The excuse for the request is that the ALJ’s opinion is long (300 pages) and the record is voluminous. True. But Solicitor O’Scannlain already knows the record; it’s her job to know it in a major case like this. And Secretary Scalia, having attempted to settle the case, knows the facts.
When I was a government appellate lawyer, the office I worked in made recommendations on whether to recommend the appeal of cases lost by the agency at trial, often on voluminous records with which we had no prior familiarity. Most of the time we had never heard of the case until after the trial. It never required 14 days to make the call.
The notion that 75 days are needed in the DOL’s case against Oracle is absurd. Either the ALJ was right about the defects in the DOL expert’s statistical methodologies or he erred in rejecting her analyses. (The DOL’s expert was Dr. Janice Madden, a notoriously out-there, pro-plaintiff witness.) That’s what the decision to appeal hinges on. This assessment can be made in a matter of days, if not hours.
It was a disgrace that the Trump DOL forced Oracle to defend this action, filed by the radical Obama DOL on its way out the door. The decision to pursue the matter after Trump took office is best understood in terms of the desire of then-Secretary Alex Acosta to stay on the good side of liberals — a trademark of his career.
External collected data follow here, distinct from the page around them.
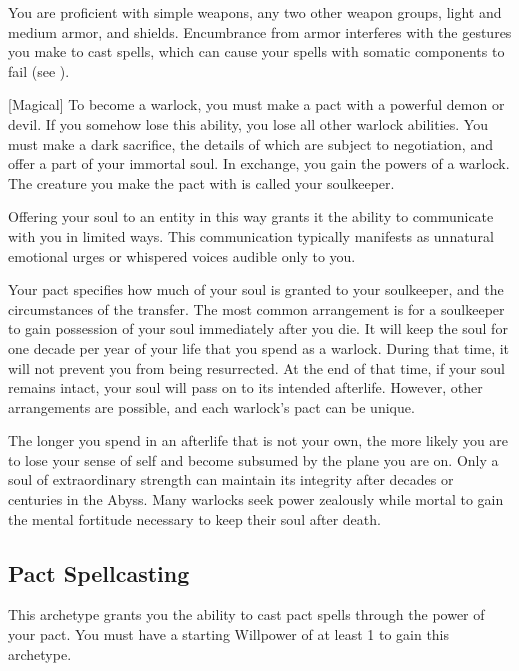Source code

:         You are proficient with simple weapons, any two other weapon groups, light and medium armor, and shields.
        Encumbrance from armor interferes with the gestures you make to cast spells, which can cause your spells with somatic components to fail (see ).

        [Magical]
        To become a warlock, you must make a pact with a powerful demon or devil.
        If you somehow lose this ability, you lose all other warlock abilities.
        You must make a dark sacrifice, the details of which are subject to negotiation, and offer a part of your immortal soul.
        In exchange, you gain the powers of a warlock.
        The creature you make the pact with is called your soulkeeper.

        Offering your soul to an entity in this way grants it the ability to communicate with you in limited ways.
        This communication typically manifests as unnatural emotional urges or whispered voices audible only to you.

        Your pact specifies how much of your soul is granted to your soulkeeper, and the circumstances of the transfer.
        The most common arrangement is for a soulkeeper to gain possession of your soul immediately after you die.
        It will keep the soul for one decade per year of your life that you spend as a warlock.
        During that time, it will not prevent you from being resurrected.
        At the end of that time, if your soul remains intact, your soul will pass on to its intended afterlife.
        However, other arrangements are possible, and each warlock's pact can be unique.

        The longer you spend in an afterlife that is not your own, the more likely you are to lose your sense of self and become subsumed by the plane you are on.
        Only a soul of extraordinary strength can maintain its integrity after decades or centuries in the Abyss.
        Many warlocks seek power zealously while mortal to gain the mental fortitude necessary to keep their soul after death.

    \subsection{Pact Spellcasting}
        This archetype grants you the ability to cast pact spells through the power of your pact.
        You must have a starting Willpower of at least 1 to gain this archetype.


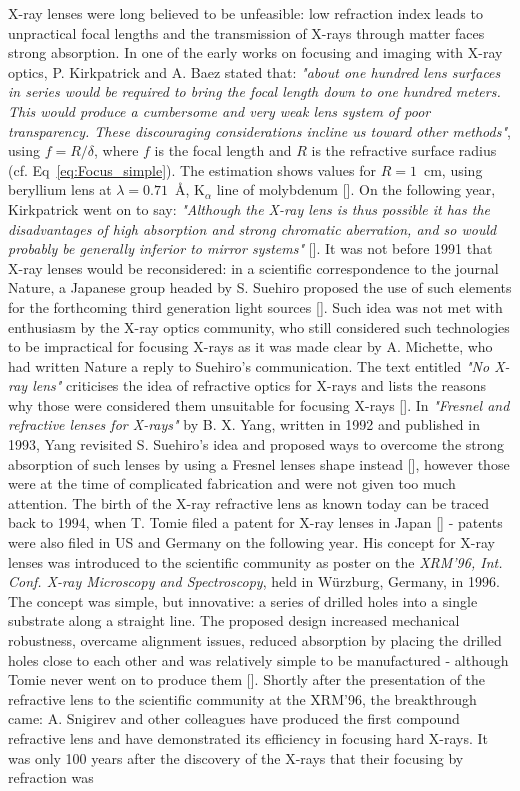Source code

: \begin{refsection}
X-ray lenses were long believed to be unfeasible: low refraction index leads to unpractical focal lengths and the transmission of X-rays through matter faces strong absorption. In one of the early works on focusing and imaging with X-ray optics, P. Kirkpatrick and A. Baez stated that: \textit{"about one hundred lens surfaces in series would be required to bring the focal length down to one hundred meters. This would produce a cumbersome and very weak lens system of poor transparency. These discouraging considerations incline us toward other methods"}, using $f=R/\delta$, where $f$ is the focal length and $R$ is the refractive surface radius (cf. Eq~\ref{eq:Focus_simple}). The estimation shows values for $R=1$~cm, using beryllium lens at $\lambda=0.71$~\r{A}, K$_{\alpha}$ line of molybdenum [\cite{Kirkpatrick1948}]. On the following year, Kirkpatrick went on to say: \textit{"Although the X-ray lens is thus possible it has the disadvantages of high absorption and strong chromatic aberration, and so would probably be generally inferior to mirror systems"} [\cite{Kirkpatrick1949}]. It was not before 1991 that X-ray lenses would be reconsidered: in a scientific correspondence to the journal Nature, a Japanese group headed by S. Suehiro proposed the use of such elements for the forthcoming third generation light sources [\cite{Suehiro1991}]. Such idea was not met with enthusiasm by the X-ray optics community, who still considered such technologies to be impractical for focusing X-rays as it was made clear by A. Michette, who had written Nature a reply to Suehiro's communication. The text entitled \textit{"No X-ray lens"} criticises the idea of refractive optics for X-rays and lists the reasons why those were considered them unsuitable for focusing X-rays [\cite{Michette1991}]. In \textit{"Fresnel and refractive lenses for X-rays"} by B. X. Yang, written in 1992 and published in 1993, Yang revisited S. Suehiro's idea and proposed ways to overcome the strong absorption of such lenses by using a Fresnel lenses shape instead [\cite{Yang1993}], however those were at the time of complicated fabrication and were not given too much attention. The birth of the X-ray refractive lens as known today can be traced back to 1994, when T. Tomie filed a patent for X-ray lenses in Japan [\cite{Tomie1994}] - patents were also filed in US and Germany on the following year. His concept for X-ray lenses was introduced to the scientific community as poster on the \textit{XRM'96, Int. Conf. X-ray Microscopy and Spectroscopy}, held in W\"urzburg, Germany, in 1996. The concept was simple, but innovative: a series of drilled holes into a single substrate along a straight line. The proposed design increased mechanical robustness, overcame alignment issues, reduced absorption by placing the drilled holes close to each other and was relatively simple to be manufactured - although Tomie never went on to produce them [\cite{Tomie2010}]. Shortly after the presentation of the refractive lens to the scientific community at the XRM'96, the breakthrough came: A. Snigirev and other colleagues have produced the first compound refractive lens and have demonstrated its efficiency in focusing hard X-rays. It was only 100 years after the discovery of the X-rays that their focusing by refraction was 
\end{refsection}

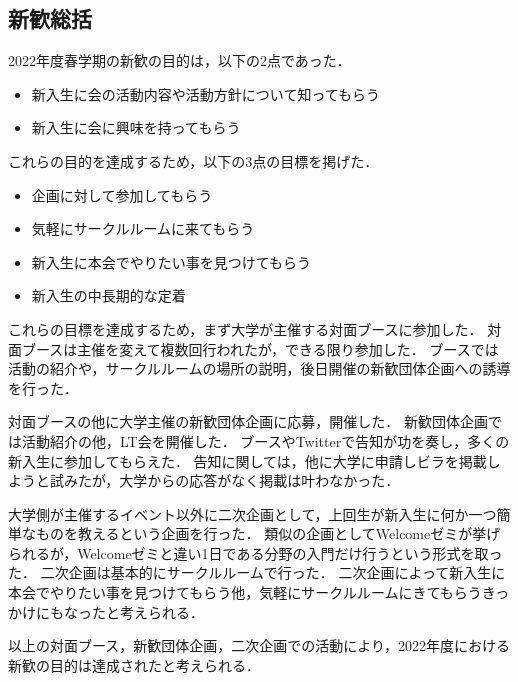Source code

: \subsection*{新歓総括}


2022年度春学期の新歓の目的は，以下の2点であった．

\begin{itemize}
    \item 新入生に会の活動内容や活動方針について知ってもらう
    \item 新入生に会に興味を持ってもらう
\end{itemize}

これらの目的を達成するため，以下の3点の目標を掲げた．

\begin{itemize}
    \item 企画に対して参加してもらう
    \item 気軽にサークルルームに来てもらう
    \item 新入生に本会でやりたい事を見つけてもらう
    \item 新入生の中長期的な定着
\end{itemize}

これらの目標を達成するため，まず大学が主催する対面ブースに参加した．
対面ブースは主催を変えて複数回行われたが，できる限り参加した．
ブースでは活動の紹介や，サークルルームの場所の説明，後日開催の新歓団体企画への誘導を行った．

対面ブースの他に大学主催の新歓団体企画に応募，開催した．
新歓団体企画では活動紹介の他，LT会を開催した．
ブースやTwitterで告知が功を奏し，多くの新入生に参加してもらえた．
告知に関しては，他に大学に申請しビラを掲載しようと試みたが，大学からの応答がなく掲載は叶わなかった．

大学側が主催するイベント以外に二次企画として，上回生が新入生に何か一つ簡単なものを教えるという企画を行った．
類似の企画としてWelcomeゼミが挙げられるが，Welcomeゼミと違い1日である分野の入門だけ行うという形式を取った．
二次企画は基本的にサークルルームで行った．
二次企画によって新入生に本会でやりたい事を見つけてもらう他，気軽にサークルルームにきてもらうきっかけにもなったと考えられる．

以上の対面ブース，新歓団体企画，二次企画での活動により，2022年度における新歓の目的は達成されたと考えられる．
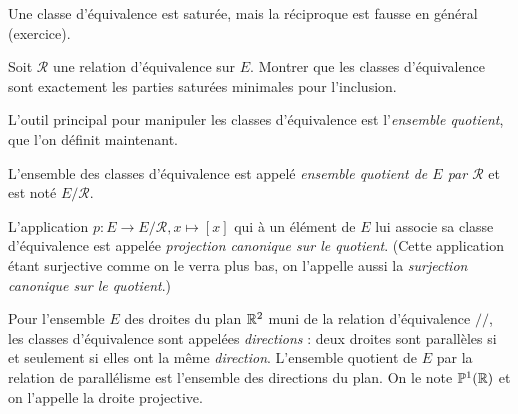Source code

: \begin{exemple}
Une classe d'équivalence est saturée, mais la réciproque est fausse en général (exercice).
\end{exemple}

\begin{exercice}
Soit $\mathcal R$ une relation d'équivalence sur $E$. Montrer que les classes d'équivalence sont exactement les parties saturées minimales pour l'inclusion.
\end{exercice}


L'outil principal pour manipuler les classes d'équivalence est l'\emph{ensemble quotient}, que l'on définit maintenant.

\begin{definition}[Quotient]

L'ensemble des classes d'équivalence est appelé \emph{ensemble quotient de $E$ par $\mathcal R$} et est noté $E/{\mathcal R}$.

L'application $p : E \to E/\mathcal R, x\mapsto [x]$ qui à un élément de $E$ lui associe sa classe d'équivalence est appelée  \emph{projection canonique sur le quotient}. (Cette application étant surjective comme on le verra plus bas, on l'appelle aussi la \emph{surjection canonique sur le quotient}.)
\end{definition}

\begin{exemple}
Pour l'ensemble $E$ des droites du plan $\mathbb{R}^2$ muni de la relation d'équivalence $//$, les classes d'équivalence sont appelées \emph{directions} : deux droites sont parallèles si et seulement si elles ont la même \emph{direction}. L'ensemble quotient de $E$ par la relation de parallélisme est l'ensemble des directions du plan. On le note $\mathbb{P}^1(\mathbb{R})$ et on l'appelle la droite projective.
\end{exemple}

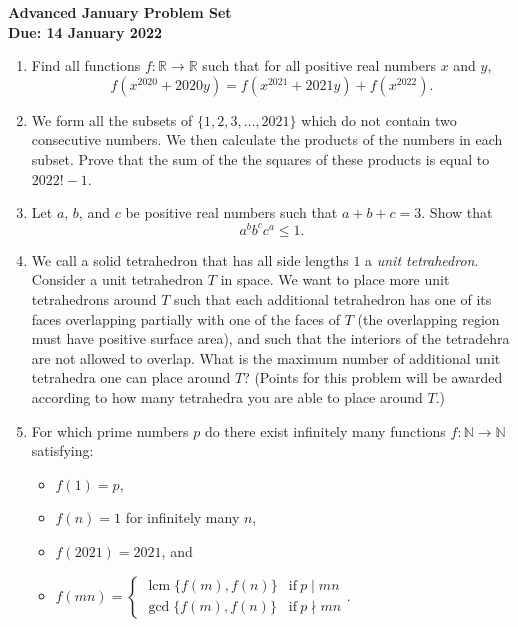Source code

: \documentclass{article}
\DeclareMathOperator{\lcm}{lcm}
\begin{document}
\thispagestyle{empty}

\begin{center}
  \textbf{\Large Advanced January Problem Set}
  \\ \vspace{1em}
  \textbf{\large Due: 14 January 2022}
\end{center}

\bigskip

\begin{enumerate}[itemsep=\fill]

\item %
Find all functions $f : \mathbb{R} \to \mathbb{R}$ such that for all positive real numbers $x$ and $y$,
\[ f(x^{2020} +2020y) = f(x^{2021} +2021y) +f(x^{2022}).\]


\item %
We form all the subsets of $\{1, 2, 3, \dotsc, 2021\}$ which do not contain two consecutive numbers.
We then calculate the products of the numbers in each subset.
Prove that the sum of the the squares of these products is equal to $2022! -1$.


\item %
Let $a$, $b$, and $c$ be positive real numbers such that $a+b+c = 3$.
Show that
\[ a^b b^c c^a \leq 1. \]


\item %
We call a solid tetrahedron that has all side lengths $1$ a \emph{unit tetrahedron}.
Consider a unit tetrahedron $T$ in space.
We want to place more unit tetrahedrons around $T$ such that each additional tetrahedron has one of its faces overlapping partially with one of the faces of $T$ (the overlapping region must have positive surface area), and such that the interiors of the tetradehra are not allowed to overlap.
What is the maximum number of additional unit tetrahedra one can place around $T$?
(Points for this problem will be awarded according to how many tetrahedra you are able to place around $T$.)


\item %
For which prime numbers $p$ do there exist infinitely many functions $f : \mathbb{N} \to \mathbb{N}$ satisfying:
\begin{itemize}[twocol]
	\item $f(1) = p$,
	\item $f(n) = 1$ for infinitely many $n$,
	\item $f(2021) = 2021$, and
	\item $f(mn) = \begin{cases}
		\lcm\{f(m),f(n)\} & \text{if}\ p \mid mn \\
		\gcd\{f(m),f(n)\} & \text{if}\ p \nmid mn
	\end{cases}$.
\end{itemize}



\end{enumerate}
\end{document}
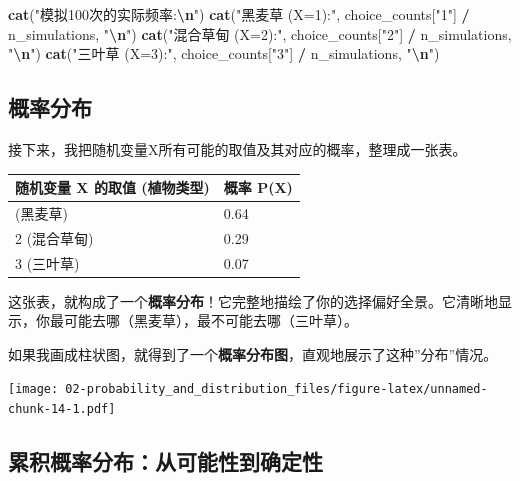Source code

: \documentclass[
  twoside]{book}
\newenvironment{Shaded}{\begin{snugshade}}{\end{snugshade}}
\newcommand{\FunctionTok}[1]{\textcolor[rgb]{0.13,0.29,0.53}{\textbf{#1}}}
\newcommand{\NormalTok}[1]{#1}
\newcommand{\SpecialCharTok}[1]{\textcolor[rgb]{0.81,0.36,0.00}{\textbf{#1}}}
\newcommand{\StringTok}[1]{\textcolor[rgb]{0.31,0.60,0.02}{#1}}
\begin{document}
\begin{Shaded}
\begin{Highlighting}[]
\FunctionTok{cat}\NormalTok{(}\StringTok{"模拟100次的实际频率:}\SpecialCharTok{\textbackslash{}n}\StringTok{"}\NormalTok{)}
\FunctionTok{cat}\NormalTok{(}\StringTok{"黑麦草 (X=1):"}\NormalTok{, choice\_counts[}\StringTok{"1"}\NormalTok{] }\SpecialCharTok{/}\NormalTok{ n\_simulations, }\StringTok{"}\SpecialCharTok{\textbackslash{}n}\StringTok{"}\NormalTok{)}
\FunctionTok{cat}\NormalTok{(}\StringTok{"混合草甸 (X=2):"}\NormalTok{, choice\_counts[}\StringTok{"2"}\NormalTok{] }\SpecialCharTok{/}\NormalTok{ n\_simulations, }\StringTok{"}\SpecialCharTok{\textbackslash{}n}\StringTok{"}\NormalTok{)}
\FunctionTok{cat}\NormalTok{(}\StringTok{"三叶草 (X=3):"}\NormalTok{, choice\_counts[}\StringTok{"3"}\NormalTok{] }\SpecialCharTok{/}\NormalTok{ n\_simulations, }\StringTok{"}\SpecialCharTok{\textbackslash{}n}\StringTok{"}\NormalTok{)}
\end{Highlighting}
\end{Shaded}

\hypertarget{ux6982ux7387ux5206ux5e03}{%
\subsection{概率分布}\label{ux6982ux7387ux5206ux5e03}}

接下来，我把随机变量X所有可能的取值及其对应的概率，整理成一张表。

\begin{longtable}[]{@{}ll@{}}
\toprule\noalign{}
随机变量 X 的取值 (植物类型) & 概率 P(X) \\
\midrule\noalign{}
\endhead
\bottomrule\noalign{}
\endlastfoot
1 (黑麦草) & 0.64 \\
2 (混合草甸) & 0.29 \\
3 (三叶草) & 0.07 \\
\end{longtable}

这张表，就构成了一个\textbf{概率分布}！它完整地描绘了你的选择偏好全景。它清晰地显示，你最可能去哪（黑麦草），最不可能去哪（三叶草）。

如果我画成柱状图，就得到了一个\textbf{概率分布图}，直观地展示了这种''分布''情况。

\texttt{[image: 02-probability\_and\_distribution\_files/figure-latex/unnamed-chunk-14-1.pdf]}

\hypertarget{ux7d2fux79efux6982ux7387ux5206ux5e03ux4eceux53efux80fdux6027ux5230ux786eux5b9aux6027}{%
\subsection{累积概率分布：从可能性到确定性}\label{ux7d2fux79efux6982ux7387ux5206ux5e03ux4eceux53efux80fdux6027ux5230ux786eux5b9aux6027}}
\end{document}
The case should have been dropped as soon as Acosta departed, and certainly as soon as Gene Scalia became the Senate-confirmed replacement more than a year ago. Reportedly, Scalia did try to settle the case. For this, the New York Times, relying on complaints by leftist DOL employees, called him out.
The Scalia DOL’s pursuit of the case is best understood as kowtowing by Scalia and O’Scannlain to leftists in the Solicitor’s office and, perhaps, to a desire not to be hammered again by important mainstream media outlets.
No rational person likes to become the enemy of subordinate employees or to receive negative press. That’s why left-wing bureaucrats and their media allies have succeeded in intimidating, and getting their way with, Republican political appointees for decades.
The Trump administration was supposed to be different. The promise to “drain the swamp” was always unrealistic. But it wasn’t too much to expect that Trump’s appointees would at least refuse to bow to the swamp’s denizens.
Bill Barr at the Justice Department is willing to take on the entrenched left-wing bureaucracy. I’m pretty sure that, had Andy Puzder become Labor Secretary, he would have done so, as well. Acosta and Scalia have been a different story.
Fortunately, it takes no backbone to pull the plug on the Oracle case, now that the ALJ has done the hard work. I hope Scalia and O’Scannlain have what little it does take to end the matter.
Maybe they do. It’s discouraging, though, that they are trying to prolong the agony by seeking a 75-day extension.